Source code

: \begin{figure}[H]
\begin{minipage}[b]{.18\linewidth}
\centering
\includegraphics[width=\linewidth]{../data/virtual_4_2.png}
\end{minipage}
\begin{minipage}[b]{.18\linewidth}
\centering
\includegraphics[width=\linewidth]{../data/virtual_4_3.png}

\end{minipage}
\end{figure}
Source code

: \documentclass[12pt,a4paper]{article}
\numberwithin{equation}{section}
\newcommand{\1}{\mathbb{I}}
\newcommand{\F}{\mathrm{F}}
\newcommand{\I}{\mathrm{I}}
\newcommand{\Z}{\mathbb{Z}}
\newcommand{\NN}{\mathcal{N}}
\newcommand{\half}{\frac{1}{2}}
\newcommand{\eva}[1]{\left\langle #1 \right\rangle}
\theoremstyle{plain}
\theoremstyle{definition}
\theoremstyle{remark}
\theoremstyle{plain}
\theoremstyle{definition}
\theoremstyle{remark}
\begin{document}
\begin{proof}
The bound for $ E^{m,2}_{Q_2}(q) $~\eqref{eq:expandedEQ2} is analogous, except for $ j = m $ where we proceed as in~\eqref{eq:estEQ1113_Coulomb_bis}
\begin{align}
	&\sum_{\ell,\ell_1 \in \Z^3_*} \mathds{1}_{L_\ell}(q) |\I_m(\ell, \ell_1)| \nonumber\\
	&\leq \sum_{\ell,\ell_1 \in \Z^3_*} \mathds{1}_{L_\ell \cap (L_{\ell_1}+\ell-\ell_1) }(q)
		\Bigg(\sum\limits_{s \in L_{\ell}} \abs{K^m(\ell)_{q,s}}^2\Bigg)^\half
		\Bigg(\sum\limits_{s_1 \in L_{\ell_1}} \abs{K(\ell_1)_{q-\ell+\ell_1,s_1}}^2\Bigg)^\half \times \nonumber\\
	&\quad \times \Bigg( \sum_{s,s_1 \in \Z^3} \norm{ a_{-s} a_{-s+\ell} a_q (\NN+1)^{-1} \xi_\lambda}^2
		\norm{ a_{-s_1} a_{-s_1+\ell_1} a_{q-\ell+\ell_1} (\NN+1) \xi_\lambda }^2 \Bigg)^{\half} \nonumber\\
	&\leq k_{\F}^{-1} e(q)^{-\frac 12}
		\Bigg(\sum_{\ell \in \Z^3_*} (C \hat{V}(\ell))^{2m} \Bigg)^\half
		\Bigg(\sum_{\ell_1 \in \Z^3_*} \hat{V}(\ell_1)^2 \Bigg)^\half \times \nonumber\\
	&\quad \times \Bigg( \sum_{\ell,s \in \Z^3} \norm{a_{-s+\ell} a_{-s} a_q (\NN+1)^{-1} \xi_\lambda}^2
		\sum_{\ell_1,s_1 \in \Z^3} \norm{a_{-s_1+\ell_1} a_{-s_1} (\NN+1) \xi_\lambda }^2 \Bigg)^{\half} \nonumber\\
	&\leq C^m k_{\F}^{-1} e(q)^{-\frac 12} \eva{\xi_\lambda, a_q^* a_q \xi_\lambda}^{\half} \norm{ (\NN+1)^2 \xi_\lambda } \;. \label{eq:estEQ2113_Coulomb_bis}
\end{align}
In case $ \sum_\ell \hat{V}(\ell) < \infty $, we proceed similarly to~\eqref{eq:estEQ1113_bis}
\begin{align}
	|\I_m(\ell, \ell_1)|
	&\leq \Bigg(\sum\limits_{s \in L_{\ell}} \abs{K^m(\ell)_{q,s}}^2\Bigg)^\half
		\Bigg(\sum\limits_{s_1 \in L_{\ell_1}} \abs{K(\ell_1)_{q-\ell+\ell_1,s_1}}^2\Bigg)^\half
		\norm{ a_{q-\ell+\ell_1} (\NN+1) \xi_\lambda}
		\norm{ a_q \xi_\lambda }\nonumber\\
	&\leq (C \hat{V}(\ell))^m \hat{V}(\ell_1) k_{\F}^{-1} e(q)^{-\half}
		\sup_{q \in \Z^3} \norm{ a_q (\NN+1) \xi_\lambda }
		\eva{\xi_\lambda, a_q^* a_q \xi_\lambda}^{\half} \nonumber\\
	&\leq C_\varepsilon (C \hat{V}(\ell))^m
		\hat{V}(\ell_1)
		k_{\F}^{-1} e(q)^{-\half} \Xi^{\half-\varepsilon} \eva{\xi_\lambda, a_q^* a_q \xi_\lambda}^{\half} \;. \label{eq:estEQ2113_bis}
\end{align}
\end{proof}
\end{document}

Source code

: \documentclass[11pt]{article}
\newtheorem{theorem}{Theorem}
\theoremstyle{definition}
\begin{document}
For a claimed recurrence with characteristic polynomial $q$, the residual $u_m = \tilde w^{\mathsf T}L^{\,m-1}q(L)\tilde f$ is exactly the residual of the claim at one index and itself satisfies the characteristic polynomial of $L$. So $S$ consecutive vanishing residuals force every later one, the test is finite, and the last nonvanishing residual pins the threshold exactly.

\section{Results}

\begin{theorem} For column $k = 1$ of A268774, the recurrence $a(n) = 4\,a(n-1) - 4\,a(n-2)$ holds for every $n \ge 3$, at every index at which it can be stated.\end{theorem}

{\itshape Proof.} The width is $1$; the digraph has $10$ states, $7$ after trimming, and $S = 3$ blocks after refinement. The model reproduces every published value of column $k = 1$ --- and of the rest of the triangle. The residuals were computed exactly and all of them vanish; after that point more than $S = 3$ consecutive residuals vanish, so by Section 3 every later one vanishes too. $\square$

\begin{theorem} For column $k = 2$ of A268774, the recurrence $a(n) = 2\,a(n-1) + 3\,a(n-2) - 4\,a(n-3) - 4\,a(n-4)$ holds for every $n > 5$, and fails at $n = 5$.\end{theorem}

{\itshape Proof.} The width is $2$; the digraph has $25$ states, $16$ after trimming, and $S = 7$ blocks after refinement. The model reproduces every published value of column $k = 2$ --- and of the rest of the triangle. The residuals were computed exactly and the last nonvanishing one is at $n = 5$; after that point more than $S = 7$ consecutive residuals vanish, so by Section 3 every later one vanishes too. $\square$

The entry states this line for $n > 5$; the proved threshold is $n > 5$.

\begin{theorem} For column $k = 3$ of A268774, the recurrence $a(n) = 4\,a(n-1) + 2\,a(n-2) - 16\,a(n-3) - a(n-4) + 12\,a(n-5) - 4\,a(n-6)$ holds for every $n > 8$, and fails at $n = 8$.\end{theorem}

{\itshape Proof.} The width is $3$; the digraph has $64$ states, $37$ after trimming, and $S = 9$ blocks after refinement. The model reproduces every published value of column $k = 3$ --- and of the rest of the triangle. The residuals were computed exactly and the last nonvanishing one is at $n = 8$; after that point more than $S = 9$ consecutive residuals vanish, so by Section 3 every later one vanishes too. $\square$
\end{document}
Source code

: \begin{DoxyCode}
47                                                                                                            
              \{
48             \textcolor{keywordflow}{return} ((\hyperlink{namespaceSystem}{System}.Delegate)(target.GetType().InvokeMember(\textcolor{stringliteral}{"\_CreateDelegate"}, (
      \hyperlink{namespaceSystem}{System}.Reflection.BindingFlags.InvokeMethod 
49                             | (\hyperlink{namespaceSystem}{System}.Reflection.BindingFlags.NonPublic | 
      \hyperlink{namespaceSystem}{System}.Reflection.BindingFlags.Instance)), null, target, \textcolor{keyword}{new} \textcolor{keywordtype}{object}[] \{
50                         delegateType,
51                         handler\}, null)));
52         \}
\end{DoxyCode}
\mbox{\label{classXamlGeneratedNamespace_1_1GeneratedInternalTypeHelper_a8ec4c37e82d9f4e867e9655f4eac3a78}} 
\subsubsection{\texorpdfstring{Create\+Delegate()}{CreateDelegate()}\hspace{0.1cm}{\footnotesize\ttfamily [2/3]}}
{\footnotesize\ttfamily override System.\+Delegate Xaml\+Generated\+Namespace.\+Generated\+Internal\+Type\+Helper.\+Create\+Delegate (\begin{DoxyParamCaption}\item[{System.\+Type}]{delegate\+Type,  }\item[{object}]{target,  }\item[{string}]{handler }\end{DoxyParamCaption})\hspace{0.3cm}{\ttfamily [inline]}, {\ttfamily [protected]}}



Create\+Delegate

◆ The task
Once you find the string "varepsilon" in a line of the records, copy that line.

◆ Answer to the problem
	&\leq C_\varepsilon (C \hat{V}(\ell))^m
		k_{\F}^{-1} e(q)^{-\half} \Xi^{\half-\varepsilon} \eva{\xi_\lambda, a_q^* a_q \xi_\lambda}^{\half} \;. \label{eq:estEQ2113_bis}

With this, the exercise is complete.